Bali best bits: Eggs, monkeys and waterfalls.

Bali best bits: Eggs, monkeys and waterfalls.

All I knew about Bali before I went was that my friend Hannah looked great in a bikini there and if you drink the water you’ll lose control of your bodily functions and boff everywhere. The first is true, the second not so much.

Here’s my best bits of mental Seminyak and the ever so dreamy Ubud.

1. Walking down the main street in Ubud, you’ll see a tiny little wooden sign saying “Sari Organik”, turn right and walk up a gravel hill and you’ll see two men sitting on a wall.
Buy a coconut off them for 1,000 rupiah. (50p) He’ll chop off the top and you can drink the sweet water inside during the 20 minute walk through the rice paddies.
 On the dusty path you’ll pass shacks full of paintings, trinkets, hats and jewellery, before seeing a raised wooden cafe surrounded by lush banana leaves.
This place serves delicious vegetarian all organic food from soups and sandwiches to salads and the classic nasi goreng.  It’s pretty inexpensive and main dishes work out at about 4 quidsies.
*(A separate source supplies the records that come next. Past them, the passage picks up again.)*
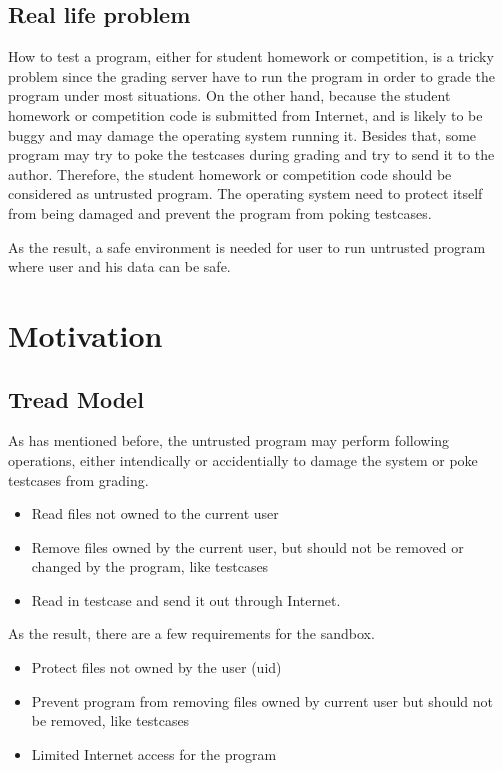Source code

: \documentclass[conference,compsoc]{IEEEtran}
\begin{document}
	\subsection{Real life problem}
		\par
			How to test a program, either for student homework or competition, is a tricky problem since the grading server have to run the program in order to grade the program under most situations. 
			On the other hand, because the student homework or competition code is submitted from Internet, and is likely to be buggy and may damage the operating system running it. 
			Besides that, some program may try to poke the testcases during grading and try to send it to the author.
			Therefore, the student homework or competition code should be considered as untrusted program. 
			The operating system need to protect itself from being damaged and prevent the program from poking testcases.
		\par
			As the result, a safe environment is needed for user to run untrusted program where user and his data can be safe. 
\section {Motivation}
	\subsection{Tread Model}
		\par
			As has mentioned before, the untrusted program may perform following operations, either intendically or accidentially to damage the system or poke testcases from grading.
			\begin{itemize}
				\item {Read files not owned to the current user}
				\item {Remove files owned by the current user, but should not be removed or changed by the program, like testcases}
				\item {Read in testcase and send it out through Internet.}
			\end{itemize}
		\par
			As the result, there are a few requirements for the sandbox.
			\begin{itemize}
				\item {Protect files not owned by the user (uid)}
				\item {Prevent program from removing files owned by current user but should not be removed, like testcases}
				\item {Limited Internet access for the program}
			\end{itemize}
\end{document}

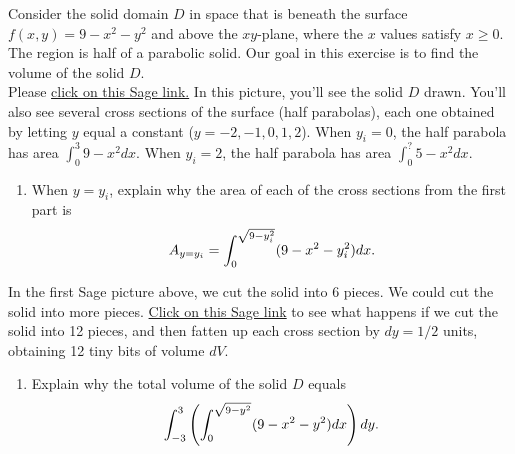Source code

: \begin{problem}\label{prob:double-int half parabolic}%
Consider the solid domain $D$ in space that is beneath the surface $f(x,y)=9-x^2-y^2$ and above the $xy$-plane, where the $x$ values satisfy $x\geq 0$.  The region is half of a parabolic solid.  Our goal in this exercise is to find the volume of the solid $D$.\\

Please \href{http://bmw.byuimath.com/dokuwiki/doku.php?id=cross_sections_of_solid_by_letting_y_equal_a_constant}{click on this Sage link.} In this picture, you'll see the solid $D$ drawn.  You'll also see several cross sections of the surface (half parabolas), each one obtained by letting $y$ equal a constant ($y=-2, -1,0,1,2$). When $y_i=0$, the half parabola has area $\int_0^3 9-x^2dx$.  When $y_i=2$, the half parabola has area $\int_0^? 5-x^2dx$.
\begin{enumerate}
 \item  When $y=y_i$, explain why the area of each of the cross sections from the first part is $$A_{y=y_i}=\displaystyle \int_0^{\sqrt{9-y_i^2}} (9-x^2-y_i^2) dx.$$
\end{enumerate}
In the first Sage picture above, we cut the solid into 6 pieces. We could cut the solid into more pieces. \href{http://bmw.byuimath.com/dokuwiki/doku.php?id=cross_sections_multiplied_by_dy}{Click on this Sage link} to see what happens if we cut the solid into 12 pieces, and then fatten up each cross section by $dy=1/2$ units, obtaining 12 tiny bits of volume $dV$. 

\begin{enumerate}[resume]
	\item Explain why the total volume of the solid $D$ equals $$\displaystyle\int_{-3}^{3} \left(\int_0^{\sqrt{9-y^2}}(9-x^2-y^2) dx\right) dy.$$
\end{enumerate}
\end{problem}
There’s no wifi here to make sure you take in the beautiful scenery and enjoy your food.
One thing to remember is that as its open there’s no air con and Bali is often 90% humidity so either walk down early in the morning or in the afternoon to avoid sweating so much you refill your coconut.

2. When me and my boyfriend booked tickets to Bali he casually threw into conversation that I could meet and hold an orangutan there. I immediately sunk into my chair, with my hand over my mouth and cried like a four year old.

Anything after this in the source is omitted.